ESMA will assess a sample of MiCA-authorized CASPs and focus on whether their custody controls can withstand real-world risks. The review covers key and storage management, transaction controls, incident response, and dependencies on third-party providers. ESMA’s aim is to move from “asserting security” to “evidencing it.”
Industry executives said institutional clients are already asking for deeper proof on asset segregation, access controls, business continuity, and incident handling during market stress. BitGo’s Jody Mettler noted regulators are looking beyond whether firms are licensed, toward the operational standards behind digital asset services. Taurus co-founder Sebastien Dessimoz similarly argued that MiCA licensing is the start line rather than the finish.
Legal analysis highlights overlap with the Digital Operational Resilience Act (DORA). Because custody technology is concentrated among a small number of vendors, one weak supplier could affect many firms. The outcome could influence how regulators benchmark MiCA-authorized custodians and shape EU debates on whether supervision should become more centralized under ESMA.
Overall, MiCA licensing will be increasingly paired with evidence-based resilience requirements, likely raising compliance costs while improving risk transparency.
Neutral
This is likely neutral-to-slightly positive for market quality but not a direct catalyst for price. MiCA licensing is being paired with evidence-based operational resilience checks via ESMA’s CSA, which can reduce tail-risk from weak custody controls. Traders may react via incremental sentiment shifts—especially for custodians’ compliance readiness—rather than immediate moves in BTC/ETH.
In the short term, the announcement can increase perceived regulatory overhead and raise uncertainty for CASPs that are still tightening incident response, segregation, and third-party dependency controls. That can pressure risk appetite around custody-related equities/partners, but the article doesn’t cite any enforcement actions or failures, so broad crypto liquidation risk appears limited.

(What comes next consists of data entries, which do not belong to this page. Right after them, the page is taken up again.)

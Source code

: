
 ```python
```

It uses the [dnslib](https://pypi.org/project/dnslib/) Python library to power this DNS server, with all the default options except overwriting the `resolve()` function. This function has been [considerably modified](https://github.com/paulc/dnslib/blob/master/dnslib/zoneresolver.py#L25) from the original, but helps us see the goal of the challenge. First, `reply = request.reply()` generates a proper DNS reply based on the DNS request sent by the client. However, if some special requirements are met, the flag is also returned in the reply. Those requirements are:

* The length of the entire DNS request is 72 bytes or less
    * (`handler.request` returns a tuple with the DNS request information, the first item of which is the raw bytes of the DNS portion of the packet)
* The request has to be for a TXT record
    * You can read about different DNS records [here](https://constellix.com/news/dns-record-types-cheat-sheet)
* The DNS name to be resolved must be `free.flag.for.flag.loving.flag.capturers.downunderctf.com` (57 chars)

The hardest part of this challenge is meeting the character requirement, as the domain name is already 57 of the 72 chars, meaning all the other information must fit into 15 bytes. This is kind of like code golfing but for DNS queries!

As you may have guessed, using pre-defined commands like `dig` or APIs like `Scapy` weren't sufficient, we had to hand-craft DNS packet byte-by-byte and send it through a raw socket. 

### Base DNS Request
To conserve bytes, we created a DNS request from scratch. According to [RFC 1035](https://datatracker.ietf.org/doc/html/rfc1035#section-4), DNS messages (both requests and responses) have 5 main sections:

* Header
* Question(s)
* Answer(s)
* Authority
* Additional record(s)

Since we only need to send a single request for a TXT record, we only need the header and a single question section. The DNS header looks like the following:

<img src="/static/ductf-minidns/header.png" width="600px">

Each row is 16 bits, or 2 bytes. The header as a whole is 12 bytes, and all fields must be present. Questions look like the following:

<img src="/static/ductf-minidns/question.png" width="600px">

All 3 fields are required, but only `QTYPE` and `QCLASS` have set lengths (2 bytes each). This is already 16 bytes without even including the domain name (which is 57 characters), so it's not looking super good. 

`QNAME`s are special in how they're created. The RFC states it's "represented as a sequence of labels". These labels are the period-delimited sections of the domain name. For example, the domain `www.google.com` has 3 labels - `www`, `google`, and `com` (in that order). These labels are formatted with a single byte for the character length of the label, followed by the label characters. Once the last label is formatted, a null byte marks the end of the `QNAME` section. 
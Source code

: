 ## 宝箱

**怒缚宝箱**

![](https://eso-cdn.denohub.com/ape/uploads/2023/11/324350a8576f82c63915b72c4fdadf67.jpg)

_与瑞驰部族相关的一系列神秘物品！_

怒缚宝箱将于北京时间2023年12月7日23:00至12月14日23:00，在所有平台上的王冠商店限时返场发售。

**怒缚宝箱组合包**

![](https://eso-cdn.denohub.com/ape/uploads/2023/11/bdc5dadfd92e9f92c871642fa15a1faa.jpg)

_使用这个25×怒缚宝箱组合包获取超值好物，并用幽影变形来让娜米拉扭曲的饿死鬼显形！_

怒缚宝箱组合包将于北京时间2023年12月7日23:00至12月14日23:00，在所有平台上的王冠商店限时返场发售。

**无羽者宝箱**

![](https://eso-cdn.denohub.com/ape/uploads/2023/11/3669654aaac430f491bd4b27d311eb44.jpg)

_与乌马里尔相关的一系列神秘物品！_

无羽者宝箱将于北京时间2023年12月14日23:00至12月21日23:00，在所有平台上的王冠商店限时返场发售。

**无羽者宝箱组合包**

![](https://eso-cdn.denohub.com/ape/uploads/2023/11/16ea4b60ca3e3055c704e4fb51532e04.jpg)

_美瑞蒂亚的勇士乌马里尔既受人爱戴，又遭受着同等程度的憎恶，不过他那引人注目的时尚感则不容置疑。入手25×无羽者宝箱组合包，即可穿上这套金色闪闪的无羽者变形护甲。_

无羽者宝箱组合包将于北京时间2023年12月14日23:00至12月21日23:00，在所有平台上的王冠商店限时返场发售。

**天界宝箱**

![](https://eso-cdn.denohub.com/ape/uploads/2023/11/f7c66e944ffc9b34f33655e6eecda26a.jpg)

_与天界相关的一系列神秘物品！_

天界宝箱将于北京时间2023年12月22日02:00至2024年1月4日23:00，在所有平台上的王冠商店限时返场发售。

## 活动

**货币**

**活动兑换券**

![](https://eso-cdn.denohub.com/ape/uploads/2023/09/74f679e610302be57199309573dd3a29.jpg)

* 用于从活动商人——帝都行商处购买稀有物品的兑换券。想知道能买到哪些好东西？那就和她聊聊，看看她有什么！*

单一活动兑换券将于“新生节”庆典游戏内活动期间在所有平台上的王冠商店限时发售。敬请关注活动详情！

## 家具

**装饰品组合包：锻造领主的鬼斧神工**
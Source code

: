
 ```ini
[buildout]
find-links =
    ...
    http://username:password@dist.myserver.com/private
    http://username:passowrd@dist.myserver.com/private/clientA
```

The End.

In the long term, stronger operational resilience standards could resemble prior regulatory “process maturity” phases seen in other jurisdictions—where compliance moves from document-based licensing to ongoing operational testing. That tends to favor institutions with stronger controls and vendor risk management, potentially improving trust and supporting steady inflows. However, if vendors are concentrated, costs to remediate supply-chain weaknesses could take time, keeping volatility elevated during implementation.
Overall, the news affects infrastructure and risk management expectations more than it changes core crypto demand drivers, so the likely market impact is neutral.